When a Story Doesn’t End

When characters refuse to leave you alone

When I retired from corporate life at seventy, I needed to fill the space it left behind.

I had dabbled in photography for decades and built up thousands of images from all over the world. I even produced a few coffee-table books. But in recent years it had lost its pull. I found myself short of inspiration, reluctant to go out and make the images at all.

Writing, on the other hand, had always been there. Proposals, sales documents, messages. Words had paid my way for more than forty years. So I began to wonder whether there might be a novel in me after all.

But what could I write about? What did I really know?

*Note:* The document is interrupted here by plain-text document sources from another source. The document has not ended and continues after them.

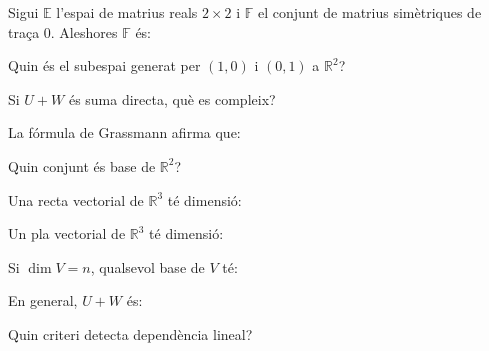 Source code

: \bigskip{}\par\medskip
{}
\begin{enumerate}
\pregunta Sigui $\mathbb E$ l’espai de matrius reals $2\times2$ i $\mathbb F$ el conjunt de matrius simètriques de traça $0$. Aleshores $\mathbb F$ és:
\begin{enumerate}
\end{enumerate}\feedback
\pregunta Quin és el subespai generat per $(1,0)$ i $(0,1)$ a $\mathbb R^2$?
\begin{enumerate}
\end{enumerate}\feedback
\pregunta Si $U+W$ és suma directa, què es compleix?
\begin{enumerate}
\end{enumerate}\feedback
\pregunta La fórmula de Grassmann afirma que:
\begin{enumerate}
\end{enumerate}\feedback
\pregunta Quin conjunt és base de $\mathbb R^2$?
\begin{enumerate}
\end{enumerate}\feedback
\pregunta Una recta vectorial de $\mathbb R^3$ té dimensió:
\begin{enumerate}
\end{enumerate}\feedback
\pregunta Un pla vectorial de $\mathbb R^3$ té dimensió:
\begin{enumerate}
\end{enumerate}\feedback
\pregunta Si $\dim V=n$, qualsevol base de $V$ té:
\begin{enumerate}
\end{enumerate}\feedback
\pregunta En general, $U+W$ és:
\begin{enumerate}
\end{enumerate}\feedback
\pregunta Quin criteri detecta dependència lineal?
\begin{enumerate}
\end{enumerate}\feedback
\end{enumerate} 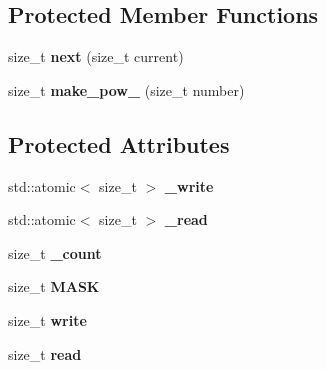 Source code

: \subsection*{Protected Member Functions}
\begin{DoxyCompactItemize}
\item 
\hypertarget{class_d_s_g_1_1_ring_buffer_a6d7a76a4c9b38ccde46344662e08c9e5}{size\+\_\+t {\bfseries next} (size\+\_\+t current)}\label{class_d_s_g_1_1_ring_buffer_a6d7a76a4c9b38ccde46344662e08c9e5}

\item 
\hypertarget{class_d_s_g_1_1_ring_buffer_aaf481e139011e91b111cc048e726cafb}{size\+\_\+t {\bfseries make\+\_\+pow\+\_} (size\+\_\+t number)}\label{class_d_s_g_1_1_ring_buffer_aaf481e139011e91b111cc048e726cafb}

\end{DoxyCompactItemize}
\subsection*{Protected Attributes}
\begin{DoxyCompactItemize}
\item 
\hypertarget{class_d_s_g_1_1_ring_buffer_a78bd7704fd059b745bc82421e1062123}{std\+::atomic$<$ size\+\_\+t $>$ {\bfseries \+\_\+write}}\label{class_d_s_g_1_1_ring_buffer_a78bd7704fd059b745bc82421e1062123}

\item 
\hypertarget{class_d_s_g_1_1_ring_buffer_aa71bb75a5d24700be795a30e1a135a54}{std\+::atomic$<$ size\+\_\+t $>$ {\bfseries \+\_\+read}}\label{class_d_s_g_1_1_ring_buffer_aa71bb75a5d24700be795a30e1a135a54}

\item 
\hypertarget{class_d_s_g_1_1_ring_buffer_af6d0e1658a1f1aa298218b890e458f2f}{size\+\_\+t {\bfseries \+\_\+count}}\label{class_d_s_g_1_1_ring_buffer_af6d0e1658a1f1aa298218b890e458f2f}

\item 
\hypertarget{class_d_s_g_1_1_ring_buffer_a2fba2ff6ee3886101f0f58b0fd7f3641}{size\+\_\+t {\bfseries M\+A\+S\+K}}\label{class_d_s_g_1_1_ring_buffer_a2fba2ff6ee3886101f0f58b0fd7f3641}

\item 
\hypertarget{class_d_s_g_1_1_ring_buffer_a703434b6afb87f1f9a05750278a822e3}{size\+\_\+t {\bfseries write}}\label{class_d_s_g_1_1_ring_buffer_a703434b6afb87f1f9a05750278a822e3}

\item 
\hypertarget{class_d_s_g_1_1_ring_buffer_a34bc659c286c8913e318c0e8c0777204}{size\+\_\+t {\bfseries read}}\label{class_d_s_g_1_1_ring_buffer_a34bc659c286c8913e318c0e8c0777204}

\end{DoxyCompactItemize}


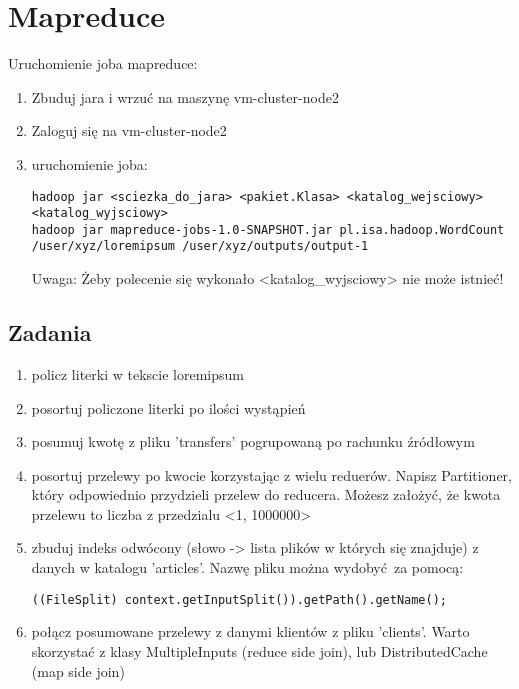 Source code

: \documentclass{article}
\begin{document}
\section*{Mapreduce}

Uruchomienie joba mapreduce:
\begin{enumerate}
\item Zbuduj jara i wrzuć na maszynę vm-cluster-node2
\item Zaloguj się na vm-cluster-node2
\item uruchomienie joba:
\begin{lstlisting}
hadoop jar <sciezka_do_jara> <pakiet.Klasa> <katalog_wejsciowy> <katalog_wyjsciowy>
hadoop jar mapreduce-jobs-1.0-SNAPSHOT.jar pl.isa.hadoop.WordCount /user/xyz/loremipsum /user/xyz/outputs/output-1
\end{lstlisting}

Uwaga: Żeby polecenie się wykonało <katalog\_wyjsciowy> nie może istnieć!
\end{enumerate}

\subsection*{Zadania}

\begin{enumerate}
\item policz literki w tekscie loremipsum
\item posortuj policzone literki po ilości wystąpień
\item posumuj kwotę z pliku 'transfers' pogrupowaną po rachunku źródłowym
\item posortuj przelewy po kwocie korzystając z wielu reduerów. Napisz Partitioner, który odpowiednio przydzieli przelew do reducera. Możesz założyć, że kwota przelewu to liczba z przedzialu <1, 1000000>
\item zbuduj indeks odwócony (słowo -> lista plików w których się znajduje) z danych w katalogu 'articles'. Nazwę pliku można wydobyć za pomocą:
\begin{lstlisting}
((FileSplit) context.getInputSplit()).getPath().getName();
\end{lstlisting}
\item połącz posumowane przelewy z danymi klientów z pliku 'clients'. Warto skorzystać z klasy MultipleInputs (reduce side join), lub DistributedCache (map side join)
\end{enumerate}
\end{document}

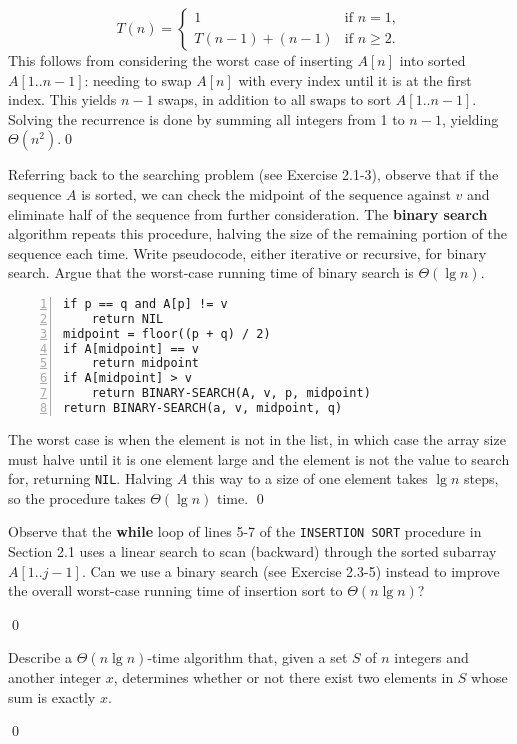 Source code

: \sol $$T(n) = \begin{cases}
    1 & \text{if } n=1, \\
    T(n-1) + (n-1)& \text{if } n \geq 2.
\end{cases}$$
This follows from considering the worst case of inserting $A[n]$ into sorted $A[1..n-1]$: needing to swap $A[n]$ with every index until it is at the first index. This yields $n-1$ swaps, in addition to all swaps to sort $A[1..n-1]$. Solving the recurrence is done by summing all integers from 1 to $n-1$, yielding $\Theta(n^2)$.\qed

 Referring back to the searching problem (see Exercise 2.1-3), observe that if the sequence $A$ is sorted, we can check the midpoint of the sequence against $v$ and eliminate half of the sequence from further consideration. The \textbf{binary search} algorithm repeats this procedure, halving the size of the remaining portion of the sequence each time. Write pseudocode, either iterative or recursive, for binary search. Argue that the worst-case running time of binary search is $\Theta(\lg n)$.

\sol \begin{Verbatim}[frame=single,numbers=left,samepage=true,label={BINARY-SEARCH(A, v, p, q)}]
if p == q and A[p] != v
    return NIL
midpoint = floor((p + q) / 2)
if A[midpoint] == v
    return midpoint
if A[midpoint] > v
    return BINARY-SEARCH(A, v, p, midpoint)
return BINARY-SEARCH(a, v, midpoint, q)
\end{Verbatim}
The worst case is when the element is not in the list, in which case the array size must halve until it is one element large and the element is not the value to search for, returning \verb|NIL|. Halving $A$ this way to a size of one element takes $\lg n$ steps, so the procedure takes $\Theta(\lg n)$ time.
\qed

 Observe that the \textbf{while} loop of lines 5-7 of the \verb|INSERTION SORT| procedure in Section 2.1 uses a linear search to scan (backward) through the sorted subarray $A[1..j-1]$. Can we use a binary search (see Exercise 2.3-5) instead to improve the overall worst-case running time of insertion sort to $\Theta(n \lg n)$?

\sol \qed

 Describe a $\Theta(n \lg n)$-time algorithm that, given a set $S$ of $n$ integers and another integer $x$, determines whether or not there exist two elements in $S$ whose sum is exactly $x$.

\sol \qed

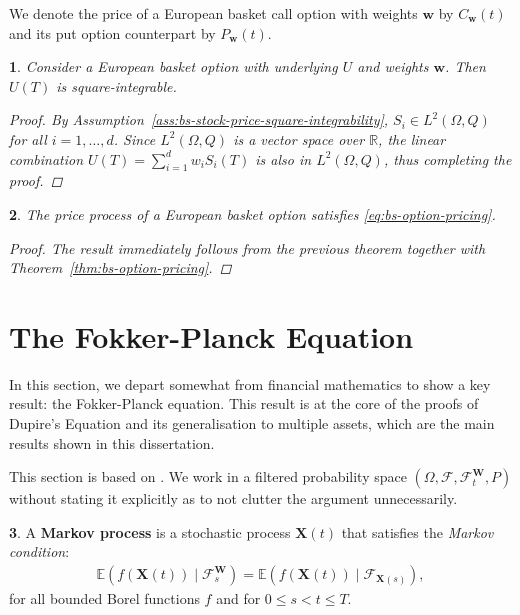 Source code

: \documentclass[english]{article}
\numberwithin{equation}{section}
\numberwithin{figure}{section}
\theoremstyle{bolddescit}
\newtheorem{theorem}{\protect\theoremname}[section]
\theoremstyle{definition}
\newtheorem{definition}[theorem]{\protect\definitionname}
\theoremstyle{definition}
\theoremstyle{plain}
\theoremstyle{plain}
\newtheorem{corollary}[theorem]{\protect\corollaryname}
\theoremstyle{bolddesc}
\theoremstyle{plain}
\theoremstyle{remark}
\providecommand{\corollaryname}{Corollary}
\providecommand{\definitionname}{Definition}
\providecommand{\theoremname}{Theorem}
\begin{document}
We denote the price of a European basket call option with weights $\mathbf{w}$ by $C_\mathbf{w}(t)$ and its put option counterpart by $P_\mathbf{w}(t)$.

\begin{theorem}
  Consider a European basket option with underlying $U$ and weights $\mathbf{w}$. Then $U(T)$ is square-integrable.

  \begin{proof}
    By Assumption~\ref{ass:bs-stock-price-square-integrability}, $S_i \in L^2(\Omega, Q)$ for all $i=1,\ldots,d$. Since $L^2(\Omega, Q)$ is a vector space over $\mathbb{R}$, the linear combination $U(T) = \sum_{i=1}^{d} w_i S_i(T)$ is also in $L^2(\Omega, Q)$, thus completing the proof.
  \end{proof}
\end{theorem}

\begin{corollary}
  The price process of a European basket option satisfies \eqref{eq:bs-option-pricing}.

  \begin{proof}
    The result immediately follows from the previous theorem together with Theorem~\ref{thm:bs-option-pricing}.
  \end{proof}
\end{corollary}

\section{The Fokker-Planck Equation}\label{sec:fokker-planck}


In this section, we depart somewhat from financial mathematics to show a key result: the Fokker-Planck equation. This result is at the core of the proofs of Dupire's Equation and its generalisation to multiple assets, which are the main results shown in this dissertation.

This section is based on \textcite{pavliotis_stochastic_2014}. We work in a filtered probability space $(\Omega, \mathcal{F}, \mathcal{F}^\mathbf{W}_t, P)$ without stating it explicitly as to not clutter the argument unnecessarily.

\begin{definition}
  A \textbf{Markov process} is a stochastic process $\mathbf{X}(t)$ that satisfies the \textit{Markov condition}:
  \begin{align*}
    \mathbb{E}(f(\mathbf{X}(t)) \mid \mathcal{F}^\mathbf{W}_{s})
    = \mathbb{E}(f(\mathbf{X}(t)) \mid \mathcal{F}_{\mathbf{X}(s)}),
  \end{align*}
  for all bounded Borel functions $f$ and for $0 \le s < t \le T$.
\end{definition}
\end{document}
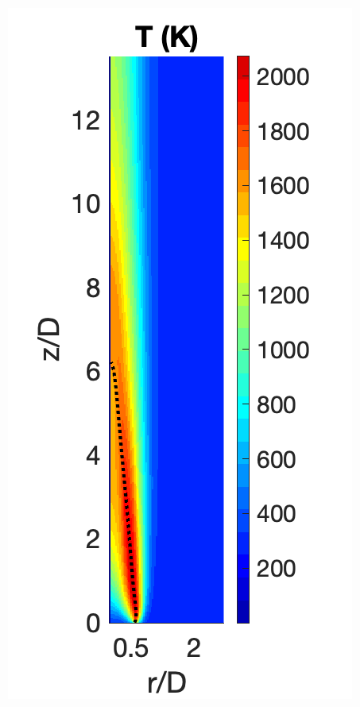 \documentclass[12pt]{CHT-20}
\begin{document}
\begin{figure}[H]
     \centering
     \begin{subfigure}[b]{0.245\textwidth}
         \centering
         \includegraphics[width=\textwidth]{figures/santoro/Tcontour.png}

\end{subfigure}
\end{figure}
\end{document}
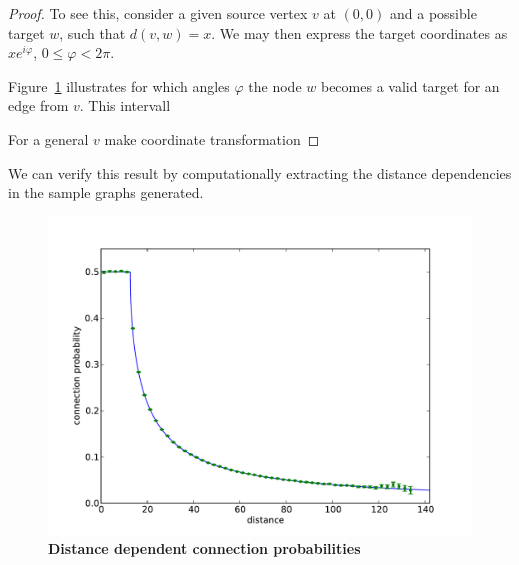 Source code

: \begin{proof}
  To see this, consider a given source vertex $v$ at $(0,0)$ and a
  possible target $w$, such that $d(v,w) = x$. We may then express the
  target coordinates as $x e^{i\varphi}$, $0 \le \varphi < 2\pi$.

  Figure~\ref{fig:geomtr_prb} illustrates for which angles
  $\varphi$ the node $w$ becomes a valid target for an edge from
  $v$. This intervall

  \begin{figure}[h] 
    \centering 
    \label{fig:geomtr_prb}
  \end{figure}

  For a general $v$ make coordinate transformation

\end{proof}

We can verify this result by computationally extracting the distance
dependencies in the sample graphs generated. 

\begin{figure}[h]
  \centering
  \includegraphics[width=0.7\linewidth]{gfx/plots/test.pdf}
  \caption{\textbf{Distance dependent connection probabilities}}%
  \label{fig:something_else}%
\end{figure}





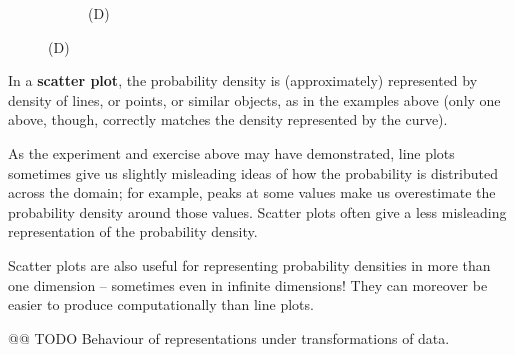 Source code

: \documentclass[
  a4paper,
  DIV=11,
  numbers=noendperiod,
  oneside]{scrreprt}
\begin{document}
\begin{figure}
\begin{tcolorbox}
\begin{figure}[H]
\begin{minipage}[t]{0.50\linewidth}
{\centering 


\caption{(D)}

}

\end{minipage}%

\end{figure}

\end{tcolorbox}

\end{figure}

In a {\textbf{scatter plot}}, the probability density is (approximately)
represented by density of lines, or points, or similar objects, as in
the examples above (only one above, though, correctly matches the
density represented by the curve).

As the experiment and exercise above may have demonstrated, line plots
sometimes give us slightly misleading ideas of how the probability is
distributed across the domain; for example, peaks at some values make us
overestimate the probability density around those values. Scatter plots
often give a less misleading representation of the probability density.

Scatter plots are also useful for representing probability densities in
more than one dimension -- sometimes even in infinite dimensions! They
can moreover be easier to produce computationally than line plots.

@@ TODO Behaviour of representations under transformations of data.
\end{document}
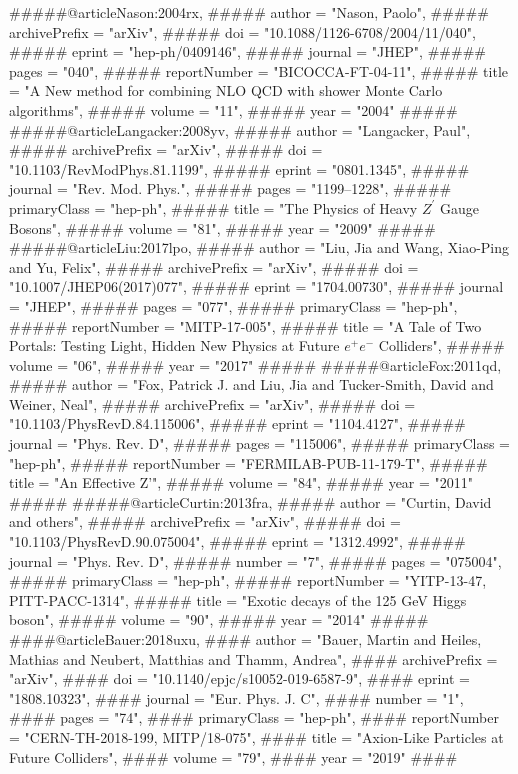 #####@article{Nason:2004rx,
#####    author = "Nason, Paolo",
#####    archivePrefix = "arXiv",
#####    doi = "10.1088/1126-6708/2004/11/040",
#####    eprint = "hep-ph/0409146",
#####    journal = "JHEP",
#####    pages = "040",
#####    reportNumber = "BICOCCA-FT-04-11",
#####    title = "{A New method for combining NLO QCD with shower Monte Carlo algorithms}",
#####    volume = "11",
#####    year = "2004"
#####}
#####@article{Langacker:2008yv,
#####    author = "Langacker, Paul",
#####    archivePrefix = "arXiv",
#####    doi = "10.1103/RevModPhys.81.1199",
#####    eprint = "0801.1345",
#####    journal = "Rev. Mod. Phys.",
#####    pages = "1199--1228",
#####    primaryClass = "hep-ph",
#####    title = "{The Physics of Heavy $Z^\prime$ Gauge Bosons}",
#####    volume = "81",
#####    year = "2009"
#####}
#####@article{Liu:2017lpo,
#####    author = "Liu, Jia and Wang, Xiao-Ping and Yu, Felix",
#####    archivePrefix = "arXiv",
#####    doi = "10.1007/JHEP06(2017)077",
#####    eprint = "1704.00730",
#####    journal = "JHEP",
#####    pages = "077",
#####    primaryClass = "hep-ph",
#####    reportNumber = "MITP-17-005",
#####    title = "{A Tale of Two Portals: Testing Light, Hidden New Physics at Future $e^+ e^-$ Colliders}",
#####    volume = "06",
#####    year = "2017"
#####}
#####@article{Fox:2011qd,
#####    author = "Fox, Patrick J. and Liu, Jia and Tucker-Smith, David and Weiner, Neal",
#####    archivePrefix = "arXiv",
#####    doi = "10.1103/PhysRevD.84.115006",
#####    eprint = "1104.4127",
#####    journal = "Phys. Rev. D",
#####    pages = "115006",
#####    primaryClass = "hep-ph",
#####    reportNumber = "FERMILAB-PUB-11-179-T",
#####    title = "{An Effective Z'}",
#####    volume = "84",
#####    year = "2011"
#####}
#####@article{Curtin:2013fra,
#####    author = "Curtin, David and others",
#####    archivePrefix = "arXiv",
#####    doi = "10.1103/PhysRevD.90.075004",
#####    eprint = "1312.4992",
#####    journal = "Phys. Rev. D",
#####    number = "7",
#####    pages = "075004",
#####    primaryClass = "hep-ph",
#####    reportNumber = "YITP-13-47, PITT-PACC-1314",
#####    title = "{Exotic decays of the 125 GeV Higgs boson}",
#####    volume = "90",
#####    year = "2014"
#####}
####@article{Bauer:2018uxu,
####    author = "Bauer, Martin and Heiles, Mathias and Neubert, Matthias and Thamm, Andrea",
####    archivePrefix = "arXiv",
####    doi = "10.1140/epjc/s10052-019-6587-9",
####    eprint = "1808.10323",
####    journal = "Eur. Phys. J. C",
####    number = "1",
####    pages = "74",
####    primaryClass = "hep-ph",
####    reportNumber = "CERN-TH-2018-199, MITP/18-075",
####    title = "{Axion-Like Particles at Future Colliders}",
####    volume = "79",
####    year = "2019"
####}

I’ve always been drawn to history, psychology and philosophy. To trying to make sense of life. And I grew up in a mining village in South Wales. My father and grandfather were miners, and as a student I worked in coal yards to support myself through university.

I once read the familiar advice: write about what you know. That was the spark that led me to write my first novel, Unseen Souls.

I immersed myself in memory and research and began writing every day. It felt organic, almost inevitable. I wanted to know what happened next, and that curiosity pulled me forward.

Unseen Souls eventually reached 530 pages. I loved writing it. I still dislike the business of promoting it.

What I didn’t expect was what came after.

I hadn’t planned to start the sequel just yet. There were other ideas waiting. Other projects that might have been more sensible.

But the truth is simpler than that. The characters wouldn’t leave me alone.

They stayed with me after I closed the document. They appeared while I was walking, reading, half-listening to the news. My wife would ask, ‘What have Eliza or Ned been up to today?’ We spoke about them as if they were real. In a way, they were.

I found myself wondering not what should happen next, but what did happen, as though their lives were unfolding somewhere beyond the page, and I was merely catching up.

That, I think, is one of the quiet truths of writing fiction. When it works, characters stop feeling like inventions and begin to feel like people. People shaped by forces larger than themselves. Poverty. Class. Labour. Illness. Belief.

You don’t control them so much as listen.

I write historical fiction grounded in real lives and real conditions. The scaffolding is real. The places existed. The industries existed. The suffering existed. But the inner lives must be imagined with care and humility.

Perhaps that is why the bond can feel so strong. You are not just telling a story. You are carrying something forward.

When a character feels alive, continuing the story does not feel like a creative decision. It feels like a responsibility. Not a burden, but something closer to obligation. As though stopping would be a kind of abandonment.

I suspect many writers recognise this, even if they rarely speak about it. The moment when a book ends, but the people in it do not.

So I have begun the sequel. Not because of a plan or a deadline, but because the characters were still there, waiting.

And that feels like reason enough.

Unseen Souls began as an attempt to understand the lives and histories I grew up alongside. I suspect it will not be the last time I return to that ground.